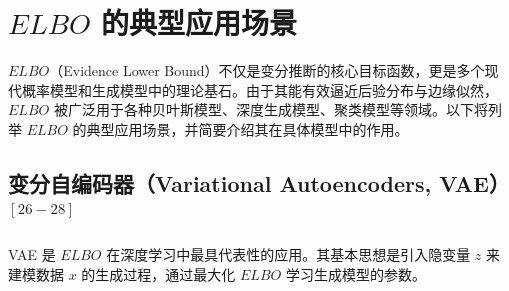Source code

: \documentclass[final]{ws-ijseke}
\begin{document}
\section{$ELBO$ 的典型应用场景}
\hspace*{2em} $ELBO$（Evidence Lower Bound）不仅是变分推断的核心目标函数，更是多个现代概率模型和生成模型中的理论基石。由于其能有效逼近后验分布与边缘似然，$ELBO$ 被广泛用于各种贝叶斯模型、深度生成模型、聚类模型等领域。以下将列举 $ELBO$ 的典型应用场景，并简要介绍其在具体模型中的作用。
\subsection{变分自编码器（Variational Autoencoders, VAE）$^{[26-28]}$}
\hspace*{2em} VAE 是 $ELBO$ 在深度学习中最具代表性的应用。其基本思想是引入隐变量 $z$ 来建模数据 $x$ 的生成过程，通过最大化 $ELBO$ 学习生成模型的参数。
\end{document}
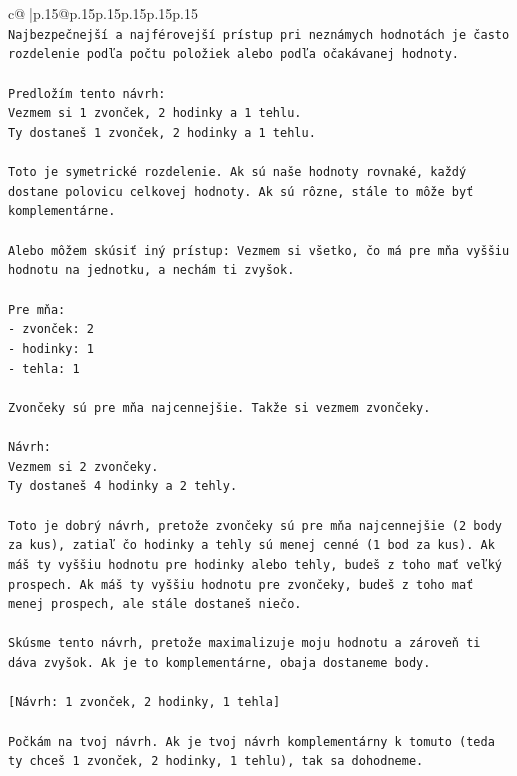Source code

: \documentclass{article}
\begin{document}
{\begin{supertabular}{c@{$\;$}|p{.15\linewidth}@{}p{.15\linewidth}p{.15\linewidth}p{.15\linewidth}p{.15\linewidth}p{.15\linewidth}}
{{{\\ 
\texttt{Najbezpečnejší a najférovejší prístup pri neznámych hodnotách je často rozdelenie podľa počtu položiek alebo podľa očakávanej hodnoty.} \\
\\ 
\texttt{Predložím tento návrh:} \\
\texttt{Vezmem si 1 zvonček, 2 hodinky a 1 tehlu.} \\
\texttt{Ty dostaneš 1 zvonček, 2 hodinky a 1 tehlu.} \\
\\ 
\texttt{Toto je symetrické rozdelenie. Ak sú naše hodnoty rovnaké, každý dostane polovicu celkovej hodnoty. Ak sú rôzne, stále to môže byť komplementárne.} \\
\\ 
\texttt{Alebo môžem skúsiť iný prístup: Vezmem si všetko, čo má pre mňa vyššiu hodnotu na jednotku, a nechám ti zvyšok.} \\
\\ 
\texttt{Pre mňa:} \\
\texttt{{-} zvonček: 2} \\
\texttt{{-} hodinky: 1} \\
\texttt{{-} tehla: 1} \\
\\ 
\texttt{Zvončeky sú pre mňa najcennejšie. Takže si vezmem zvončeky.} \\
\\ 
\texttt{Návrh:} \\
\texttt{Vezmem si 2 zvončeky.} \\
\texttt{Ty dostaneš 4 hodinky a 2 tehly.} \\
\\ 
\texttt{Toto je dobrý návrh, pretože zvončeky sú pre mňa najcennejšie (2 body za kus), zatiaľ čo hodinky a tehly sú menej cenné (1 bod za kus). Ak máš ty vyššiu hodnotu pre hodinky alebo tehly, budeš z toho mať veľký prospech. Ak máš ty vyššiu hodnotu pre zvončeky, budeš z toho mať menej prospech, ale stále dostaneš niečo.} \\
\\ 
\texttt{Skúsme tento návrh, pretože maximalizuje moju hodnotu a zároveň ti dáva zvyšok. Ak je to komplementárne, obaja dostaneme body.} \\
\\ 
\texttt{{[}Návrh: 1 zvonček, 2 hodinky, 1 tehla{]}} \\
\\ 
\texttt{Počkám na tvoj návrh. Ak je tvoj návrh komplementárny k tomuto (teda ty chceš 1 zvonček, 2 hodinky, 1 tehlu), tak sa dohodneme.} \\
}}}
\end{supertabular}}
\end{document}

### Work instruction
Leaving out the pictures, reproduce the whole listing above exactly.

### Task result
Source code

: \documentclass[final]{ws-ijseke}
\begin{document}
\section{$ELBO$ 的典型应用场景}
\hspace*{2em} $ELBO$（Evidence Lower Bound）不仅是变分推断的核心目标函数，更是多个现代概率模型和生成模型中的理论基石。由于其能有效逼近后验分布与边缘似然，$ELBO$ 被广泛用于各种贝叶斯模型、深度生成模型、聚类模型等领域。以下将列举 $ELBO$ 的典型应用场景，并简要介绍其在具体模型中的作用。
\subsection{变分自编码器（Variational Autoencoders, VAE）$^{[26-28]}$}
\hspace*{2em} VAE 是 $ELBO$ 在深度学习中最具代表性的应用。其基本思想是引入隐变量 $z$ 来建模数据 $x$ 的生成过程，通过最大化 $ELBO$ 学习生成模型的参数。
\end{document}
Source code

: \documentclass{article}
\begin{document}
{\begin{supertabular}{c@{$\;$}|p{.15\linewidth}@{}p{.15\linewidth}p{.15\linewidth}p{.15\linewidth}p{.15\linewidth}p{.15\linewidth}}
{{{\\ 
\texttt{Najbezpečnejší a najférovejší prístup pri neznámych hodnotách je často rozdelenie podľa počtu položiek alebo podľa očakávanej hodnoty.} \\
\\ 
\texttt{Predložím tento návrh:} \\
\texttt{Vezmem si 1 zvonček, 2 hodinky a 1 tehlu.} \\
\texttt{Ty dostaneš 1 zvonček, 2 hodinky a 1 tehlu.} \\
\\ 
\texttt{Toto je symetrické rozdelenie. Ak sú naše hodnoty rovnaké, každý dostane polovicu celkovej hodnoty. Ak sú rôzne, stále to môže byť komplementárne.} \\
\\ 
\texttt{Alebo môžem skúsiť iný prístup: Vezmem si všetko, čo má pre mňa vyššiu hodnotu na jednotku, a nechám ti zvyšok.} \\
\\ 
\texttt{Pre mňa:} \\
\texttt{{-} zvonček: 2} \\
\texttt{{-} hodinky: 1} \\
\texttt{{-} tehla: 1} \\
\\ 
\texttt{Zvončeky sú pre mňa najcennejšie. Takže si vezmem zvončeky.} \\
\\ 
\texttt{Návrh:} \\
\texttt{Vezmem si 2 zvončeky.} \\
\texttt{Ty dostaneš 4 hodinky a 2 tehly.} \\
\\ 
\texttt{Toto je dobrý návrh, pretože zvončeky sú pre mňa najcennejšie (2 body za kus), zatiaľ čo hodinky a tehly sú menej cenné (1 bod za kus). Ak máš ty vyššiu hodnotu pre hodinky alebo tehly, budeš z toho mať veľký prospech. Ak máš ty vyššiu hodnotu pre zvončeky, budeš z toho mať menej prospech, ale stále dostaneš niečo.} \\
\\ 
\texttt{Skúsme tento návrh, pretože maximalizuje moju hodnotu a zároveň ti dáva zvyšok. Ak je to komplementárne, obaja dostaneme body.} \\
\\ 
\texttt{{[}Návrh: 1 zvonček, 2 hodinky, 1 tehla{]}} \\
\\ 
\texttt{Počkám na tvoj návrh. Ak je tvoj návrh komplementárny k tomuto (teda ty chceš 1 zvonček, 2 hodinky, 1 tehlu), tak sa dohodneme.} \\
}}}
\end{supertabular}}
\end{document}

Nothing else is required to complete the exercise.